Exercise
From the entries, copy every line that carries the string "when".

Entries supplied
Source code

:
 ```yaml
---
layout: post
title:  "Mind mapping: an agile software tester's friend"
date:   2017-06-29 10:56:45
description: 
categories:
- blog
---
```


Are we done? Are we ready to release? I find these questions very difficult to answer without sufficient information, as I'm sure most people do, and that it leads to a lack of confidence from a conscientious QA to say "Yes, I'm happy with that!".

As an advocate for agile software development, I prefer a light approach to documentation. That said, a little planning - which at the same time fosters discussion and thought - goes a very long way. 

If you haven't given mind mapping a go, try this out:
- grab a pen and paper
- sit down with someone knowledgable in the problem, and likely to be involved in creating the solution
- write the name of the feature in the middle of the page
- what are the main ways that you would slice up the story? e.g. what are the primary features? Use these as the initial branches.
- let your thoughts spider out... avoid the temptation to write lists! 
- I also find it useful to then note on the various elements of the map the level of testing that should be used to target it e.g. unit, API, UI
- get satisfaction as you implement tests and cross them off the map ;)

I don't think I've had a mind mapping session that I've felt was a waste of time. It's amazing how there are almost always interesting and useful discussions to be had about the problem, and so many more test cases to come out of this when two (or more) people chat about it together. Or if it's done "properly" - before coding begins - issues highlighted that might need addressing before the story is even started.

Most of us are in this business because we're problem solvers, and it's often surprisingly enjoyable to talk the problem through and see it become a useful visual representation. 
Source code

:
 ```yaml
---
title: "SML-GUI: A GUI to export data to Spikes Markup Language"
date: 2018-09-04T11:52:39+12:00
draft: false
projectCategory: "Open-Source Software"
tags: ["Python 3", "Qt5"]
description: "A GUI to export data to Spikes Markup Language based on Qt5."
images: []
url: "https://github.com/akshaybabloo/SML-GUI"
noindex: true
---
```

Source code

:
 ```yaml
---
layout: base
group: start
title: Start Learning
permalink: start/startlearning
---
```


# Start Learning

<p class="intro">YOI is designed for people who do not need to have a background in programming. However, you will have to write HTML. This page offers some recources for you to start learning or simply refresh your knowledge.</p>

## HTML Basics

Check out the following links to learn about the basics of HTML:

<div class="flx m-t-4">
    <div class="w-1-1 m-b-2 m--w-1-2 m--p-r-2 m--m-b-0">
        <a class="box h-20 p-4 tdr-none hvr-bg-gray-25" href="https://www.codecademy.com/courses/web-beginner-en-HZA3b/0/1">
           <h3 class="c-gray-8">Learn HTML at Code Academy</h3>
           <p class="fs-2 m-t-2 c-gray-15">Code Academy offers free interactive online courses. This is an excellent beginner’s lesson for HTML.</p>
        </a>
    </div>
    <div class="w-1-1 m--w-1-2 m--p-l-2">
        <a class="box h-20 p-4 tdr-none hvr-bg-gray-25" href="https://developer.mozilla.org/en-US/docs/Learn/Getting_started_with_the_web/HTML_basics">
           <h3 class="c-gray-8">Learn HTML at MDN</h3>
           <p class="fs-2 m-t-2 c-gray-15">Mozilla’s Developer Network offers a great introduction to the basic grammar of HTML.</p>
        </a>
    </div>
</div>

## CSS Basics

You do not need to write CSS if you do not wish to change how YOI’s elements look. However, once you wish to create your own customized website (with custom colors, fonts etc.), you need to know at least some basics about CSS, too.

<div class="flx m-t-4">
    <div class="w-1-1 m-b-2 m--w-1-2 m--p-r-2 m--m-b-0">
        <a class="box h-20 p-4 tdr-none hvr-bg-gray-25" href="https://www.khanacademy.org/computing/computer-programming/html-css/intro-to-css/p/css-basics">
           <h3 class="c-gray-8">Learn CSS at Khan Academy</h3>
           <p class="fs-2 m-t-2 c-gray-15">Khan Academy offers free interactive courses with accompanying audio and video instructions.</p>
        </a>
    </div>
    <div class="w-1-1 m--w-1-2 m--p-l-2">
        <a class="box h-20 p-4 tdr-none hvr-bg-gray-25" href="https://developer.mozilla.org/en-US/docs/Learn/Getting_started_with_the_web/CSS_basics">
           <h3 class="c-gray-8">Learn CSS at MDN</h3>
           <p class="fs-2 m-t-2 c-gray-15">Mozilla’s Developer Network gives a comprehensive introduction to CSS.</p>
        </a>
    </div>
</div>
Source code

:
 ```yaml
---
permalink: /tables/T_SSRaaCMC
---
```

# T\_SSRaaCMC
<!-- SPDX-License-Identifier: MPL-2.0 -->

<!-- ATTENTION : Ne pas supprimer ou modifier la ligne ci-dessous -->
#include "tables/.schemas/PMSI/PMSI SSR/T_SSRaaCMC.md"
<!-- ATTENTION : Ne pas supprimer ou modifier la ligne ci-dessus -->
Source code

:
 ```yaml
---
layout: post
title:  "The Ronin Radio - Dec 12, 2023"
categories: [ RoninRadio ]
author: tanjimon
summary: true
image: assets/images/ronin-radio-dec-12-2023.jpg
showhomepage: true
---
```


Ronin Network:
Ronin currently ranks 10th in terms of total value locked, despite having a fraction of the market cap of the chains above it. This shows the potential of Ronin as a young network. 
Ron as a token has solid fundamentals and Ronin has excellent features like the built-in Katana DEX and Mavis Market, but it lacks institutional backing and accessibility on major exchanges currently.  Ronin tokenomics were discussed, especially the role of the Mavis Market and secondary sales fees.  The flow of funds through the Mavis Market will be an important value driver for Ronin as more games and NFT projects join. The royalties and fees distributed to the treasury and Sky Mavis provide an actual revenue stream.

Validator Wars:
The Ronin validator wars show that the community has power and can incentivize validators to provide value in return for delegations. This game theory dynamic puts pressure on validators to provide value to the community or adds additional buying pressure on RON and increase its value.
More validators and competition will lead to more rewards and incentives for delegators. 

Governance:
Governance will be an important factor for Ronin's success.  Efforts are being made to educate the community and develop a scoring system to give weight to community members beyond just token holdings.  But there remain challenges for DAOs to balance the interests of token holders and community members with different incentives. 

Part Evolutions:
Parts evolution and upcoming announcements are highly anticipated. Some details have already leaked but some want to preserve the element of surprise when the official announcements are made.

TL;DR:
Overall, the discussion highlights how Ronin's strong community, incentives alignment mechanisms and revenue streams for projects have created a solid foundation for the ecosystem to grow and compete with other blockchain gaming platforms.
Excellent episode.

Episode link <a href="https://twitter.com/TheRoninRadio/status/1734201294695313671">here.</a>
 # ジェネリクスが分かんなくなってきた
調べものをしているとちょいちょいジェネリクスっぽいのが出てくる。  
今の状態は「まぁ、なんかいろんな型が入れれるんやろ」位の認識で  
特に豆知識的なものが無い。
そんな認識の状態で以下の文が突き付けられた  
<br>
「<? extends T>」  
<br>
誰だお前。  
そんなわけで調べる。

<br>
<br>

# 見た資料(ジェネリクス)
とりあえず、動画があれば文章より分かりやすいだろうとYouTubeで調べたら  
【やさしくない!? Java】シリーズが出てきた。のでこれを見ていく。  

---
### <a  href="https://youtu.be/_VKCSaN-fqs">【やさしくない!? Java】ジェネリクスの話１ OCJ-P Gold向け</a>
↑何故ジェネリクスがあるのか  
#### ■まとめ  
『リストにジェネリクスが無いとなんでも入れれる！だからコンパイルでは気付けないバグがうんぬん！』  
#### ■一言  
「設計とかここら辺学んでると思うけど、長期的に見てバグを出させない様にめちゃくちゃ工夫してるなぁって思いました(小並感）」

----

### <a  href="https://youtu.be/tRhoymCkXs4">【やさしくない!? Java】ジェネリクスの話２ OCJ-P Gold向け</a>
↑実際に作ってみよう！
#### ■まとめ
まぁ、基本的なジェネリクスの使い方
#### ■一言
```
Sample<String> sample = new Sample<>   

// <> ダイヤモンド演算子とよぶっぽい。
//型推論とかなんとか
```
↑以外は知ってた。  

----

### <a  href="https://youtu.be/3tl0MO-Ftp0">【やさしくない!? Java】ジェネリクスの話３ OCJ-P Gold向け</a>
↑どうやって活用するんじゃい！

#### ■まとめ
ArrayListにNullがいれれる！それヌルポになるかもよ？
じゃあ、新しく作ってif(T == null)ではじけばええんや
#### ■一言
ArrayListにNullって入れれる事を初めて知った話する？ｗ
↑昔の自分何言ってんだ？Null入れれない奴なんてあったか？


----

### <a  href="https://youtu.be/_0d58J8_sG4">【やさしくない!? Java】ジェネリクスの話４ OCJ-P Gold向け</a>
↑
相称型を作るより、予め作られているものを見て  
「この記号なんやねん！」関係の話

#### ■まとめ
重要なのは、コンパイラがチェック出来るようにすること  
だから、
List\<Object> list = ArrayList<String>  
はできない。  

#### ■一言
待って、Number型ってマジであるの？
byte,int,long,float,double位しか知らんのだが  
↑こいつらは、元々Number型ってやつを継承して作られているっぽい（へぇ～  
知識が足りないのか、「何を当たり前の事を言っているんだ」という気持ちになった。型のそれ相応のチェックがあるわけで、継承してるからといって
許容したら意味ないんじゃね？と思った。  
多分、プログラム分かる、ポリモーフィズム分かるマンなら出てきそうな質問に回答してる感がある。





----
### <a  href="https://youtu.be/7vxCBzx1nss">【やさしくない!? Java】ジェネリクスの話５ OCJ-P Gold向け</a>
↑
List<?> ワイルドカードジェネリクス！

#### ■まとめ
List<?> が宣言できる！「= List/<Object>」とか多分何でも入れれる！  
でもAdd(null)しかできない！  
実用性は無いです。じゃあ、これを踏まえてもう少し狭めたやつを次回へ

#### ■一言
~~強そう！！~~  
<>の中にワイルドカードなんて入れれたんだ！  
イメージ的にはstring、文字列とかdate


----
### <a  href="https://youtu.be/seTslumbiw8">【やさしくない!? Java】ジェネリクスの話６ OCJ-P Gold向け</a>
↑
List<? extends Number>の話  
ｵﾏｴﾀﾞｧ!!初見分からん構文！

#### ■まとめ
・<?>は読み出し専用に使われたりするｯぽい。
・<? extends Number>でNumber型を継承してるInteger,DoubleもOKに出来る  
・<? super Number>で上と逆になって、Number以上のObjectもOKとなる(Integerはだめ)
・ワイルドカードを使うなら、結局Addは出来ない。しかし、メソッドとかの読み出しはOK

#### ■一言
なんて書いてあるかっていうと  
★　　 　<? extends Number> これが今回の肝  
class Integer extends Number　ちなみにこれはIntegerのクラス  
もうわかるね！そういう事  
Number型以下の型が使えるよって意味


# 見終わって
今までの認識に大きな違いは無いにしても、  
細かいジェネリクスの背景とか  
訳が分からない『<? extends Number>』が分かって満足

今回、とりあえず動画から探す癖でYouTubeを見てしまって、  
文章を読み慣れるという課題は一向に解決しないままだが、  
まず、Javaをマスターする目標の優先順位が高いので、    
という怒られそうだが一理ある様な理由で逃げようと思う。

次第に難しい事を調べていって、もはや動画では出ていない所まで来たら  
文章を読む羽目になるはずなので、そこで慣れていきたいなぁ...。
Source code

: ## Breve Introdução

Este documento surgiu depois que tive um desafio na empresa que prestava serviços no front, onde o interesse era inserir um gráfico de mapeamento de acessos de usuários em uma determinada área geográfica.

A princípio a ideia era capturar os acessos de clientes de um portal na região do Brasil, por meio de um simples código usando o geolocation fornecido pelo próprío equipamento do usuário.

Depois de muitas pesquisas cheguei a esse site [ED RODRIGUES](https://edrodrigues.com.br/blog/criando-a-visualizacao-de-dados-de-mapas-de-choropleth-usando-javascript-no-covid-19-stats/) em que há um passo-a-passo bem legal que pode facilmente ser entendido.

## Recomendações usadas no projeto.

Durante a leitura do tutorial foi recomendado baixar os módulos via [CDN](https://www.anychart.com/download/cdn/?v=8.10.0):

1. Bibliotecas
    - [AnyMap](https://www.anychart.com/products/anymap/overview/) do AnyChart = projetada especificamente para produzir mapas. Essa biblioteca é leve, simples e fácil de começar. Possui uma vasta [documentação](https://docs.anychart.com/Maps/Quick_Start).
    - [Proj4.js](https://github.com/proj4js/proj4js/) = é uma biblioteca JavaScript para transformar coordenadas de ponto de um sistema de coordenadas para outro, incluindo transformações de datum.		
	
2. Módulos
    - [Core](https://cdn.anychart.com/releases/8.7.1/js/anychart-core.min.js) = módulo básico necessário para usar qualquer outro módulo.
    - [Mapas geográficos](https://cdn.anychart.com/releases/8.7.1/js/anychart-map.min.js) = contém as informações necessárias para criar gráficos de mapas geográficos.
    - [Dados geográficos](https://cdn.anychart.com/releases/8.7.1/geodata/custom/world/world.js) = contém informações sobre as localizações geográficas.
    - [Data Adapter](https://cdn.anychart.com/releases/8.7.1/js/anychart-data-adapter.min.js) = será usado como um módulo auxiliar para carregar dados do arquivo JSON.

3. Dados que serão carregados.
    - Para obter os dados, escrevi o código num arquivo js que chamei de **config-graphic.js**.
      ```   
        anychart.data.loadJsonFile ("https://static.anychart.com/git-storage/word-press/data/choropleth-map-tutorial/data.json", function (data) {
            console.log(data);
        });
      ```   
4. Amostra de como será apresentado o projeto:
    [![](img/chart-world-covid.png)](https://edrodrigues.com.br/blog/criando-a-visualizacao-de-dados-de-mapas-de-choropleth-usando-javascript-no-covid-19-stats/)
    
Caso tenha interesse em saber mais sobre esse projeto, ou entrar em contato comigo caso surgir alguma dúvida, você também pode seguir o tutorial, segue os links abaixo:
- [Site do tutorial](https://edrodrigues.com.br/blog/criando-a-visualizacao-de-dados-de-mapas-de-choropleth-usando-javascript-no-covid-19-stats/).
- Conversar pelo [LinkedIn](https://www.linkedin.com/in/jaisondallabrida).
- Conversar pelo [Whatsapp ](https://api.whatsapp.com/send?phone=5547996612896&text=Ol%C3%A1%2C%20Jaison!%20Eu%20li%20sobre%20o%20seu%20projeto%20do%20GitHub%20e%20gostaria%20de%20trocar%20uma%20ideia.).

Response
I don't think I've had a mind mapping session that I've felt was a waste of time. It's amazing how there are almost always interesting and useful discussions to be had about the problem, and so many more test cases to come out of this when two (or more) people chat about it together. Or if it's done "properly" - before coding begins - issues highlighted that might need addressing before the story is even started.
Parts evolution and upcoming announcements are highly anticipated. Some details have already leaked but some want to preserve the element of surprise when the official announcements are made.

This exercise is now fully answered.